Who is Frank Patterson?

by Caitlyn Harrison

Frank Patterson (1871-1952) was a highly renowned commercial artist, active from the late 1800s to the mid-1900s. He was able to produce art in many different forms and styles, however, it is his intricate line drawings using a pen that are his most famous and impressive pieces. It would not be difficult to find examples of these pieces of artwork, as it is estimated he produced over 25,000 in his lifetime.

His work mainly showed idyllic countryside scenes, depicting a bicycle or motorcar nestled within the landscape. These pieces of work were produced for travel magazines, most notably The Motor and CTC Gazette. What is fascinating about Patterson’s work is the sheer longevity of his career, and how through analysing examples throughout his career, social and technological advancements can be recorded within his work.

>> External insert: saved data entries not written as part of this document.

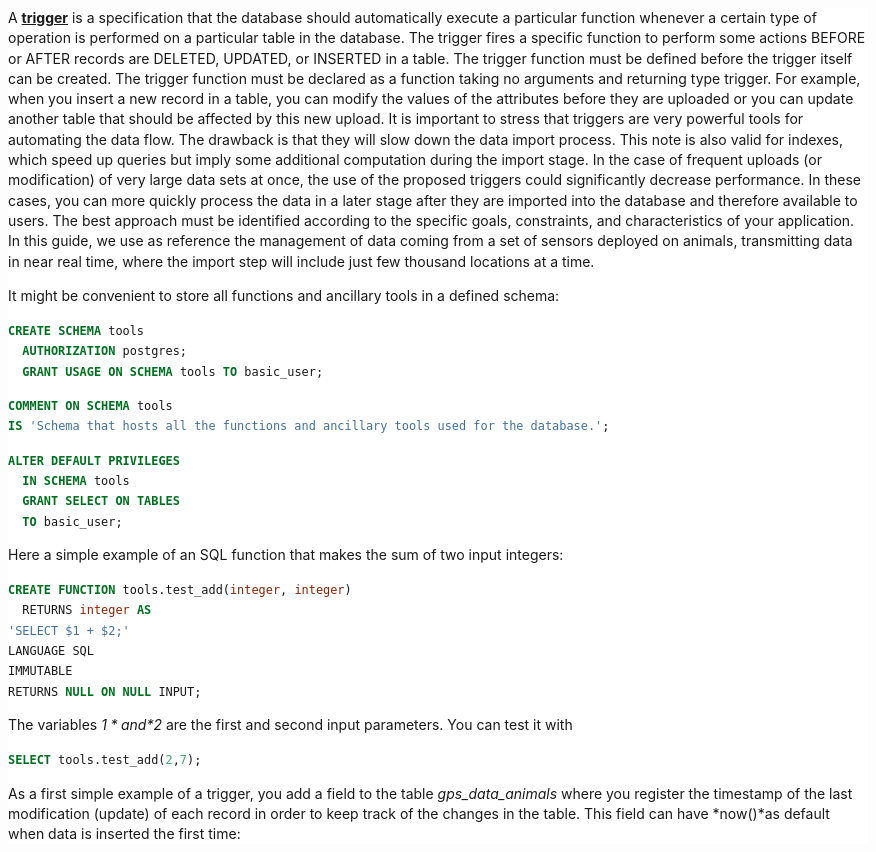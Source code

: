 A **[trigger](http://www.postgresql.org/docs/devel/static/triggers.html)** is a specification that the database should automatically execute a particular function whenever a certain type of operation is performed on a particular table in the database. The trigger fires a specific function to perform some actions BEFORE or AFTER records are DELETED, UPDATED, or INSERTED in a table. The trigger function must be defined before the trigger itself can be created. The trigger function must be declared as a function taking no arguments and returning type trigger. For example, when you insert a new record in a table, you can modify the values of the attributes before they are uploaded or you can update another table that should be affected by this new upload. It is important to stress that triggers are very powerful tools for automating the data flow. The drawback is that they will slow down the data import process. This note is also valid for indexes, which speed up queries but imply some additional computation during the import stage. In the case of frequent uploads (or modification) of very large data sets at once, the use of the proposed triggers could significantly decrease performance. In these cases, you can more quickly process the data in a later stage after they are imported into the database and therefore available to users. The best approach must be identified according to the specific goals, constraints, and characteristics of your application. In this guide, we use as reference the management of data coming from a set of sensors deployed on animals, transmitting data in near real time, where the import step will include just few thousand locations at a time. 

It might be convenient to store all functions and ancillary tools in a defined schema:

```sql
CREATE SCHEMA tools
  AUTHORIZATION postgres;
  GRANT USAGE ON SCHEMA tools TO basic_user;
```

```sql
COMMENT ON SCHEMA tools 
IS 'Schema that hosts all the functions and ancillary tools used for the database.';
```

```sql
ALTER DEFAULT PRIVILEGES 
  IN SCHEMA tools 
  GRANT SELECT ON TABLES 
  TO basic_user;
```

Here a simple example of an SQL function that makes the sum of two input integers:

```sql
CREATE FUNCTION tools.test_add(integer, integer) 
  RETURNS integer AS 
'SELECT $1 + $2;'
LANGUAGE SQL
IMMUTABLE
RETURNS NULL ON NULL INPUT;
```

The variables *$1* and *$2* are the first and second input parameters. You can test it with

```sql
SELECT tools.test_add(2,7);
```

As a first simple example of a trigger, you add a field to the table *gps\_data\_animals* where you register the timestamp of the last modification (update) of each record in order to keep track of the changes in the table. This field can have *now()*as default when data is inserted the first time:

He was drawing for these magazines in the golden age of the bicycle and motor car, representing the immense possibility these items could offer a person, and, arguably, alluding to the ever-growing fallacy of the serene open road. Due to the sudden popularity of the bicycle and motor car, the once quiet and peaceful countryside scenes were now overrun with weekend tourists and visitors. But that is never what Patterson portrayed in his work. Instead he captured a time of early exploration and vast empty roads of possibility, which was far from what it came to be in the later years of his career.

Patterson’s work can also be accredited, alongside other travel artists and other factors, for helping to champion the use of the ‘safety’ bicycle, which is the bicycle we still use today. This overtook the use of the ‘ordinary’ (the proper name for a penny farthing!). The same can be said for the increase in popularity of the motor car, which was in its relative infancy in the early 1900s. Patterson, by contributing to these magazines, aimed at the middle classes and higher lower classes as reflected in their cover price, allowed the masses of society to see the great possibility these modes of transport could offer.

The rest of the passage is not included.